• **WORK INSTRUCTIONS**
Which of the lines in the data below contain the string "hover"? Copy each of them.

= = = =

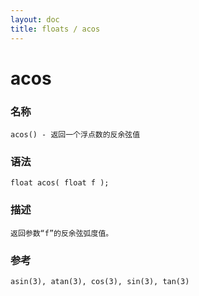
 ```yaml
---
layout: doc
title: floats / acos
---
```

# acos

### 名称

    acos() - 返回一个浮点数的反余弦值

### 语法

    float acos( float f );

### 描述

    返回参数“f”的反余弦弧度值。

### 参考

    asin(3), atan(3), cos(3), sin(3), tan(3)
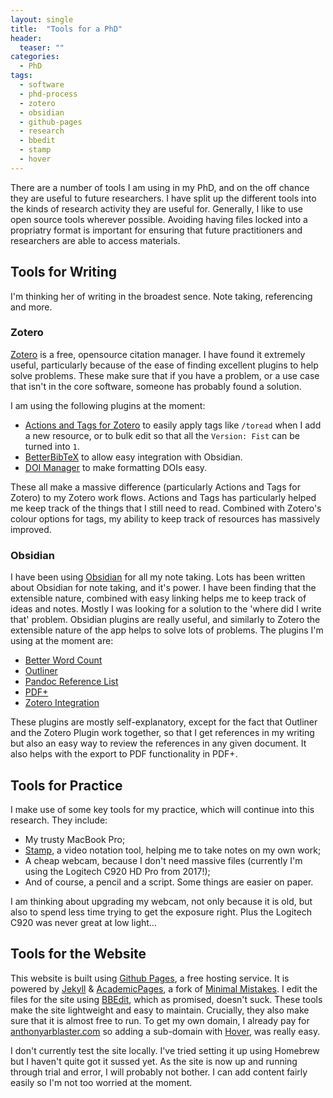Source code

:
 ```yaml
---
layout: single
title:  "Tools for a PhD"
header:
  teaser: ""
categories: 
  - PhD
tags:
  - software
  - phd-process
  - zotero
  - obsidian
  - github-pages
  - research
  - bbedit
  - stamp
  - hover
---
```


There are a number of tools I am using in my PhD, and on the off chance they are useful to future researchers.
I have split up the different tools into the kinds of research activity they are useful for. 
Generally, I like to use open source tools wherever possible. Avoiding having files locked into a propriatry format is important for ensuring that future practitioners and researchers are able to access materials. 

## Tools for Writing
I'm thinking her of writing in the broadest sence. Note taking, referencing and more.

### Zotero
[Zotero](https://zotero.org) is a free, opensource citation manager. I have found it extremely useful, particularly because of the ease of finding excellent plugins to help solve problems. 
These make sure that if you have a problem, or a use case that isn't in the core software, someone has probably found a solution.

I am using the following plugins at the moment:
- [Actions and Tags for Zotero](https://github.com/windingwind/zotero-actions-tags#readme) to easily apply tags like `/toread` when I add a new resource, or to bulk edit so that all the `Version: Fist` can be turned into `1`.
- [BetterBibTeX](https://github.com/retorquere/zotero-better-bibtex) to allow easy integration with Obsidian.
- [DOI Manager](https://github.com/bwiernik/zotero-shortdoi) to make formatting DOIs easy.

These all make a massive difference (particularly Actions and Tags for Zotero) to my Zotero work flows. Actions and Tags has particularly helped me keep track of the things that I still need to read. Combined with Zotero's colour options for tags, my ability to keep track of resources has massively improved.

### Obsidian
I have been using [Obsidian](https://obsidian.md) for all my note taking. Lots has been written about Obsidian for note taking, and it's power. I have been finding that the extensible nature, combined with easy linking helps me to keep track of ideas and notes. Mostly I was looking for a solution to the 'where did I write that' problem.
Obsidian plugins are really useful, and similarly to Zotero the extensible nature of the app helps to solve lots of problems.
The plugins I'm using at the moment are:
- [Better Word Count](https://github.com/lukeleppan/better-word-count)
- [Outliner](https://github.com/vslinko/obsidian-outliner)
- [Pandoc Reference List](https://github.com/mgmeyers/obsidian-pandoc-reference-list)
- [PDF+](https://github.com/RyotaUshio/obsidian-pdf-plus)
- [Zotero Integration](https://github.com/mgmeyers/obsidian-zotero-integration)

These plugins are mostly self-explanatory, except for the fact that Outliner and the Zotero Plugin work together, so that I get references in my writing but also an easy way to review the references in any given document. It also helps with the export to PDF functionality in PDF+.

## Tools for Practice
I make use of some key tools for my practice, which will continue into this research. They include:
- My trusty MacBook Pro;
- [Stamp](https://stamp.xyz), a video notation tool, helping me to take notes on my own work;
- A cheap webcam, because I don't need massive files (currently I'm using the Logitech C920 HD Pro from 2017!);
- And of course, a pencil and a script. Some things are easier on paper.

I am thinking about upgrading my webcam, not only because it is old, but also to spend less time trying to get the exposure right. Plus the Logitech C920 was never great at low light...

## Tools for the Website
This website is built using [Github Pages](https://docs.github.com/en/pages), a free hosting service. It is powered by [Jekyll](http://jekyllrb.com/) & [AcademicPages](https://github.com/academicpages/academicpages.github.io), a fork of [Minimal Mistakes](https://mademistakes.com/work/minimal-mistakes-jekyll-theme/).
I edit the files for the site using [BBEdit](https://www.barebones.com/products/bbedit/index.html), which as promised, doesn't suck.
These tools make the site lightweight and easy to maintain. Crucially, they also make sure that it is almost free to run.
To get my own domain, I already pay for [anthonyarblaster.com](https://anthonyarblaster.com) so adding a sub-domain with [Hover](https://hover.com), was really easy.

I don't currently test the site locally. 
I've tried setting it up using Homebrew but I haven't quite got it sussed yet. 
As the site is now up and running through trial and error, I will probably not bother.
I can add content fairly easily so I'm not too worried at the moment.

= = = =

• **PROBLEM SOLUTION**
  - hover
To get my own domain, I already pay for [anthonyarblaster.com](https://anthonyarblaster.com) so adding a sub-domain with [Hover](https://hover.com), was really easy.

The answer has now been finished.